→ **Exercise details**
Copy every record exactly. Nothing may be skipped.

→ **Collected data**
== Segment start ==
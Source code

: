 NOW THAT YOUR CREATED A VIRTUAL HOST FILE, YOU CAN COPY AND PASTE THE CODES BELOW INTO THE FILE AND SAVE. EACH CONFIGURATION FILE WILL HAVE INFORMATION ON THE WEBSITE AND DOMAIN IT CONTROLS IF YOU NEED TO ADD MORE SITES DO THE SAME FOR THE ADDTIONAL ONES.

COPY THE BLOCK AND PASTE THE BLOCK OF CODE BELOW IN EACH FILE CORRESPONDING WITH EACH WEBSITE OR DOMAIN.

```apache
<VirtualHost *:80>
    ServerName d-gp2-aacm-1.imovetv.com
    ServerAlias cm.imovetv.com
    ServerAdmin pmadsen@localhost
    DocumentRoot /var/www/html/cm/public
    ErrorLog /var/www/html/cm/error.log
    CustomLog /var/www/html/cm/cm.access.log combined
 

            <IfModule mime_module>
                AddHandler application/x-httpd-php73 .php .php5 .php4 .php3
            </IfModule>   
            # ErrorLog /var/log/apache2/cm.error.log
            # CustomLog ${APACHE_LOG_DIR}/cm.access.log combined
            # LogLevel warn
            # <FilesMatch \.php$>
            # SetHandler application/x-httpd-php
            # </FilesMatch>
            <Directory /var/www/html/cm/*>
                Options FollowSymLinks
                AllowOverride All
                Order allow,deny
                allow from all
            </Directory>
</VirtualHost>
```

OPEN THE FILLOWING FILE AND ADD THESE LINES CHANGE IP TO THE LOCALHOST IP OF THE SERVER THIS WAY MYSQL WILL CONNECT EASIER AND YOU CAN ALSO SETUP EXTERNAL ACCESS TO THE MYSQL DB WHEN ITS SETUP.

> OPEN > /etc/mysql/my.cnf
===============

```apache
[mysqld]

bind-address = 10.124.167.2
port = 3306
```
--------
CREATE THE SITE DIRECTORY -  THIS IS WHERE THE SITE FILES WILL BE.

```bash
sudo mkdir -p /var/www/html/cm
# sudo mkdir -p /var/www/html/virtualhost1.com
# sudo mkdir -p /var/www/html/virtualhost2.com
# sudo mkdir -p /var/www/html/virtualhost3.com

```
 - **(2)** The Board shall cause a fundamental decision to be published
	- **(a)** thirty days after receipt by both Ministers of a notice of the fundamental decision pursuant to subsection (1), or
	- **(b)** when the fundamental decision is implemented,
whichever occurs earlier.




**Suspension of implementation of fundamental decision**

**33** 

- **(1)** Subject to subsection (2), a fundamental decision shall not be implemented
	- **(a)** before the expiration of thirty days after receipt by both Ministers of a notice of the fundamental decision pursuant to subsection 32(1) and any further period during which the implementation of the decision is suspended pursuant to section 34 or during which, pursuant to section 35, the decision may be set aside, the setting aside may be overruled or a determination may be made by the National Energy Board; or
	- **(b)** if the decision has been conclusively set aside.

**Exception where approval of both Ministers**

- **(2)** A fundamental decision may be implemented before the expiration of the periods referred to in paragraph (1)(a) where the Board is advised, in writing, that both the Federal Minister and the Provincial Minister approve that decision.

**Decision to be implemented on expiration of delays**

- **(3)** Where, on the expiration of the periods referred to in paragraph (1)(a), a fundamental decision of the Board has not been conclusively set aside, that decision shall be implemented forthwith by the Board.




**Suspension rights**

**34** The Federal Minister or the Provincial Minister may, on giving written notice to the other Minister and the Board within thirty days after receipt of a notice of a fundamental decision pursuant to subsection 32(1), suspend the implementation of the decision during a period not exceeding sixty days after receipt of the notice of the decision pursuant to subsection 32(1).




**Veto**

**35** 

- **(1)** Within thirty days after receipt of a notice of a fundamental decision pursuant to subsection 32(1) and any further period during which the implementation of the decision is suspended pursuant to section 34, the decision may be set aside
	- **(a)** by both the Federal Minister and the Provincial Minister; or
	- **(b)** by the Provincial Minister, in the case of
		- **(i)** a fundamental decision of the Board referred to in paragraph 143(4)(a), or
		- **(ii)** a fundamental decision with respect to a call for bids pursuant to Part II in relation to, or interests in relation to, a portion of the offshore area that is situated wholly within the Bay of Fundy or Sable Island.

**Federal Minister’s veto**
== Segment end ==
→ **Answer space**
Source code

: NOW THAT YOUR CREATED A VIRTUAL HOST FILE, YOU CAN COPY AND PASTE THE CODES BELOW INTO THE FILE AND SAVE. EACH CONFIGURATION FILE WILL HAVE INFORMATION ON THE WEBSITE AND DOMAIN IT CONTROLS IF YOU NEED TO ADD MORE SITES DO THE SAME FOR THE ADDTIONAL ONES.

COPY THE BLOCK AND PASTE THE BLOCK OF CODE BELOW IN EACH FILE CORRESPONDING WITH EACH WEBSITE OR DOMAIN.

```apache
<VirtualHost *:80>
    ServerName d-gp2-aacm-1.imovetv.com
    ServerAlias cm.imovetv.com
    ServerAdmin pmadsen@localhost
    DocumentRoot /var/www/html/cm/public
    ErrorLog /var/www/html/cm/error.log
    CustomLog /var/www/html/cm/cm.access.log combined
 

            <IfModule mime_module>
                AddHandler application/x-httpd-php73 .php .php5 .php4 .php3
            </IfModule>   
            # ErrorLog /var/log/apache2/cm.error.log
            # CustomLog ${APACHE_LOG_DIR}/cm.access.log combined
            # LogLevel warn
            # <FilesMatch \.php$>
            # SetHandler application/x-httpd-php
            # </FilesMatch>
            <Directory /var/www/html/cm/*>
                Options FollowSymLinks
                AllowOverride All
                Order allow,deny
                allow from all
            </Directory>
</VirtualHost>
```

OPEN THE FILLOWING FILE AND ADD THESE LINES CHANGE IP TO THE LOCALHOST IP OF THE SERVER THIS WAY MYSQL WILL CONNECT EASIER AND YOU CAN ALSO SETUP EXTERNAL ACCESS TO THE MYSQL DB WHEN ITS SETUP.

> OPEN > /etc/mysql/my.cnf
===============

```apache
[mysqld]

bind-address = 10.124.167.2
port = 3306
```
--------
CREATE THE SITE DIRECTORY -  THIS IS WHERE THE SITE FILES WILL BE.

```bash
sudo mkdir -p /var/www/html/cm
# sudo mkdir -p /var/www/html/virtualhost1.com
# sudo mkdir -p /var/www/html/virtualhost2.com
# sudo mkdir -p /var/www/html/virtualhost3.com

```
 - **(2)** The Board shall cause a fundamental decision to be published
	- **(a)** thirty days after receipt by both Ministers of a notice of the fundamental decision pursuant to subsection (1), or
	- **(b)** when the fundamental decision is implemented,
whichever occurs earlier.




**Suspension of implementation of fundamental decision**

**33** 

- **(1)** Subject to subsection (2), a fundamental decision shall not be implemented
	- **(a)** before the expiration of thirty days after receipt by both Ministers of a notice of the fundamental decision pursuant to subsection 32(1) and any further period during which the implementation of the decision is suspended pursuant to section 34 or during which, pursuant to section 35, the decision may be set aside, the setting aside may be overruled or a determination may be made by the National Energy Board; or
	- **(b)** if the decision has been conclusively set aside.

**Exception where approval of both Ministers**

- **(2)** A fundamental decision may be implemented before the expiration of the periods referred to in paragraph (1)(a) where the Board is advised, in writing, that both the Federal Minister and the Provincial Minister approve that decision.

**Decision to be implemented on expiration of delays**

- **(3)** Where, on the expiration of the periods referred to in paragraph (1)(a), a fundamental decision of the Board has not been conclusively set aside, that decision shall be implemented forthwith by the Board.




**Suspension rights**

**34** The Federal Minister or the Provincial Minister may, on giving written notice to the other Minister and the Board within thirty days after receipt of a notice of a fundamental decision pursuant to subsection 32(1), suspend the implementation of the decision during a period not exceeding sixty days after receipt of the notice of the decision pursuant to subsection 32(1).




**Veto**

**35** 

- **(1)** Within thirty days after receipt of a notice of a fundamental decision pursuant to subsection 32(1) and any further period during which the implementation of the decision is suspended pursuant to section 34, the decision may be set aside
	- **(a)** by both the Federal Minister and the Provincial Minister; or
	- **(b)** by the Provincial Minister, in the case of
		- **(i)** a fundamental decision of the Board referred to in paragraph 143(4)(a), or
		- **(ii)** a fundamental decision with respect to a call for bids pursuant to Part II in relation to, or interests in relation to, a portion of the offshore area that is situated wholly within the Bay of Fundy or Sable Island.

**Federal Minister’s veto**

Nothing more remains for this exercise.